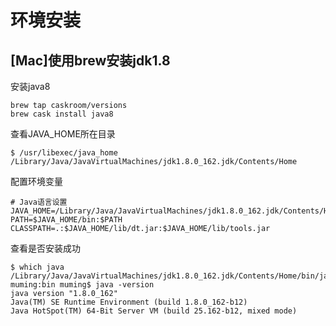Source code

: # 环境安装

## [Mac]使用brew安装jdk1.8

安装java8

```
brew tap caskroom/versions
brew cask install java8
```

查看JAVA_HOME所在目录

```
$ /usr/libexec/java_home
/Library/Java/JavaVirtualMachines/jdk1.8.0_162.jdk/Contents/Home
```

配置环境变量

```
# Java语言设置
JAVA_HOME=/Library/Java/JavaVirtualMachines/jdk1.8.0_162.jdk/Contents/Home
PATH=$JAVA_HOME/bin:$PATH
CLASSPATH=.:$JAVA_HOME/lib/dt.jar:$JAVA_HOME/lib/tools.jar
```

查看是否安装成功

```
$ which java
/Library/Java/JavaVirtualMachines/jdk1.8.0_162.jdk/Contents/Home/bin/java
muming:bin muming$ java -version
java version "1.8.0_162"
Java(TM) SE Runtime Environment (build 1.8.0_162-b12)
Java HotSpot(TM) 64-Bit Server VM (build 25.162-b12, mixed mode)
```


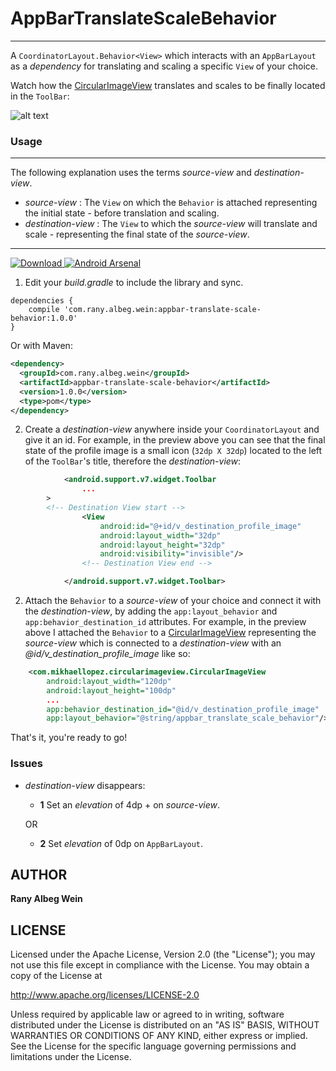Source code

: # AppBarTranslateScaleBehavior
---

A `CoordinatorLayout.Behavior<View>` which interacts with an `AppBarLayout` as a *dependency* for translating and scaling a specific `View` of your choice.

Watch how the [CircularImageView](https://github.com/lopspower/CircularImageView) translates and scales to be finally located in the `ToolBar`:

![alt text](yairVisitor.gif "Example")

### Usage

---

The following explanation uses the terms *source-view* and *destination-view*.

* *source-view* : The `View` on which the `Behavior` is attached representing the initial state - before translation and scaling.
* *destination-view* : The `View` to which the *source-view* will translate and scale - representing the final state of the *source-view*.

---

[ ![Download](https://api.bintray.com/packages/ranyalbegwein/AppBarTranslateScaleBehavior/appbar-translate-scale-behavior/images/download.svg) ](https://bintray.com/ranyalbegwein/AppBarTranslateScaleBehavior/appbar-translate-scale-behavior/_latestVersion)
[![Android Arsenal]( https://img.shields.io/badge/Android%20Arsenal-AppBarTranslateScaleBehavior-green.svg?style=flat )]( https://android-arsenal.com/details/1/6391 )

1. Edit your *build.gradle* to include the library and sync.

```
dependencies {
    compile 'com.rany.albeg.wein:appbar-translate-scale-behavior:1.0.0'
}
```
Or with Maven:
```xml
<dependency>
  <groupId>com.rany.albeg.wein</groupId>
  <artifactId>appbar-translate-scale-behavior</artifactId>
  <version>1.0.0</version>
  <type>pom</type>
</dependency>
```

2. Create a *destination-view* anywhere inside your `CoordinatorLayout` and give it an id. For example, in the preview above you can see that the final state of the profile image is a small icon (`32dp X 32dp`) located to the left of the `ToolBar`'s title, therefore the *destination-view*:

```xml
            <android.support.v7.widget.Toolbar
            	... 
		>
		<!-- Destination View start -->
                <View
                    android:id="@+id/v_destination_profile_image"
                    android:layout_width="32dp"
                    android:layout_height="32dp"
                    android:visibility="invisible"/>
                <!-- Destination View end -->

            </android.support.v7.widget.Toolbar>
```

2. Attach the `Behavior` to a *source-view* of your choice and connect it with the *destination-view*, by adding the `app:layout_behavior` and `app:behavior_destination_id` attributes. For example, in the preview above I attached the `Behavior` to a [CircularImageView](https://github.com/lopspower/CircularImageView) representing the *source-view* which is connected to a *destination-view* with an *@id/v_destination_profile_image* like so:

```xml
    <com.mikhaellopez.circularimageview.CircularImageView
        android:layout_width="120dp"
        android:layout_height="100dp"
        ...
        app:behavior_destination_id="@id/v_destination_profile_image"
        app:layout_behavior="@string/appbar_translate_scale_behavior"/>
```

That's it, you're ready to go!

### Issues
* *destination-view* disappears:
	* **1** Set an *elevation* of 4dp + on *source-view*.
	
	OR
    
	* **2** Set *elevation* of 0dp on `AppBarLayout`.

AUTHOR
-------

**Rany Albeg Wein**


LICENSE
--------
Licensed under the Apache License, Version 2.0 (the "License");
you may not use this file except in compliance with the License.
You may obtain a copy of the License at

http://www.apache.org/licenses/LICENSE-2.0

Unless required by applicable law or agreed to in writing, software
distributed under the License is distributed on an "AS IS" BASIS,
WITHOUT WARRANTIES OR CONDITIONS OF ANY KIND, either express or implied.
See the License for the specific language governing permissions and
limitations under the License.

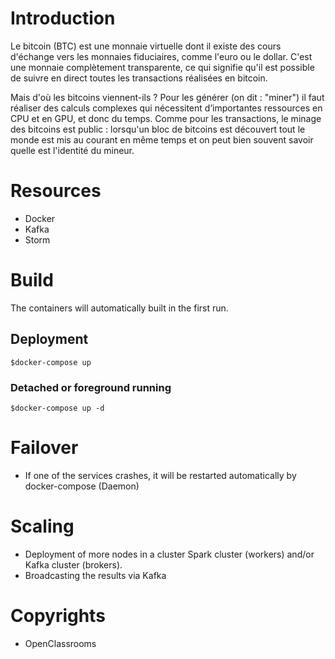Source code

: # Introduction
Le bitcoin (BTC) est une monnaie virtuelle dont il existe des cours d'échange vers les monnaies fiduciaires, comme l'euro ou le dollar. C'est une monnaie complètement transparente, ce qui signifie qu'il est possible de suivre en direct toutes les transactions réalisées en bitcoin.

Mais d'où les bitcoins viennent-ils ? Pour les générer (on dit : "miner") il faut réaliser des calculs complexes qui nécessitent d’importantes ressources en CPU et en GPU, et donc du temps. Comme pour les transactions, le minage des bitcoins est public : lorsqu'un bloc de bitcoins est découvert tout le monde est mis au courant en même temps et on peut bien souvent savoir quelle est l'identité du mineur.

# Resources
- Docker
- Kafka 
- Storm

# Build
The containers will automatically built in the first run.

## Deployment
```
$docker-compose up
```

### Detached or foreground running 
```
$docker-compose up -d
```

# Failover
- If one of the services crashes, it will be restarted automatically by docker-compose (Daemon)

# Scaling
- Deployment of more nodes in a cluster Spark cluster (workers) and/or Kafka cluster (brokers). 
- Broadcasting the results via Kafka

# Copyrights
- OpenClassrooms


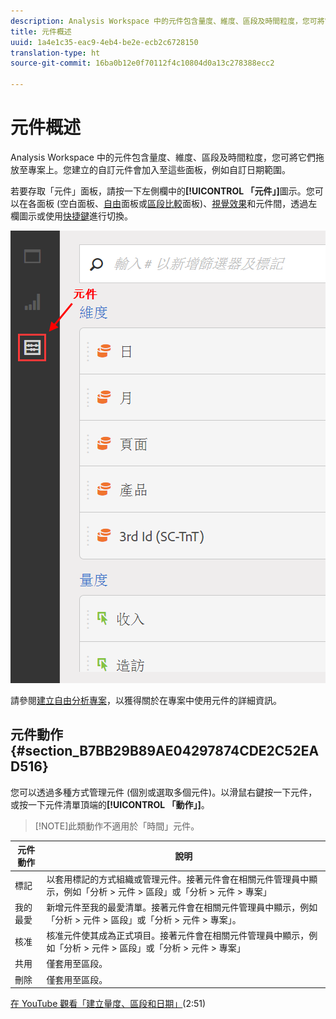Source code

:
 ```yaml
---
description: Analysis Workspace 中的元件包含量度、維度、區段及時間粒度，您可將它們拖放至專案上。您建立的自訂元件會加入至這些面板，例如自訂日期範圍。
title: 元件概述
uuid: 1a4e1c35-eac9-4eb4-be2e-ecb2c6728150
translation-type: ht
source-git-commit: 16ba0b12e0f70112f4c10804d0a13c278388ecc2

---
```



# 元件概述

Analysis Workspace 中的元件包含量度、維度、區段及時間粒度，您可將它們拖放至專案上。您建立的自訂元件會加入至這些面板，例如自訂日期範圍。

若要存取「元件」面板，請按一下左側欄中的&#x200B;**[!UICONTROL 「元件」]**&#x200B;圖示。您可以在各面板 (空白面板、[自由](/help/analyze/analysis-workspace/visualizations/freeform-table.md)面板或[區段比較](/help/analyze/analysis-workspace/c-panels/c-segment-comparison/segment-comparison.md)面板)、[視覺效果](/help/analyze/analysis-workspace/visualizations/freeform-analysis-visualizations.md)和元件間，透過左欄圖示或使用[快捷鍵](/help/analyze/analysis-workspace/build-workspace-project/fa-shortcut-keys.md)進行切換。

![](assets/components.png)

請參閱[建立自由分析專案](/help/analyze/analysis-workspace/build-workspace-project/t-freeform-project.md)，以獲得關於在專案中使用元件的詳細資訊。

## 元件動作 {#section_B7BB29B89AE04297874CDE2C52EAD516}

您可以透過多種方式管理元件 (個別或選取多個元件)。以滑鼠右鍵按一下元件，或按一下元件清單頂端的&#x200B;**[!UICONTROL 「動作」]**。

> [!NOTE]此類動作不適用於「時間」元件。

| 元件動作 | 說明 |
|--- |--- |
| 標記 | 以套用標記的方式組織或管理元件。接著元件會在相關元件管理員中顯示，例如「分析 > 元件 > 區段」或「分析 > 元件 > 專案」 |
| 我的最愛 | 新增元件至我的最愛清單。接著元件會在相關元件管理員中顯示，例如「分析 > 元件 > 區段」或「分析 > 元件 > 專案」。 |
| 核准 | 核准元件使其成為正式項目。接著元件會在相關元件管理員中顯示，例如「分析 > 元件 > 區段」或「分析 > 元件 > 專案」 |
| 共用 | 僅套用至區段。 |
| 刪除 | 僅套用至區段。 |

[在 YouTube 觀看「建立量度、區段和日期」](https://www.youtube.com/watch?v=XXJuNAte8E8&amp;index=25&amp;list=PL2tCx83mn7GuNnQdYGOtlyCu0V5mEZ8sS)(2:51)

====

| Problem details |
Collect the complete line wherever the string "automatically" appears in the records.

| Task answer |
The containers will automatically built in the first run.
- If one of the services crashes, it will be restarted automatically by docker-compose (Daemon)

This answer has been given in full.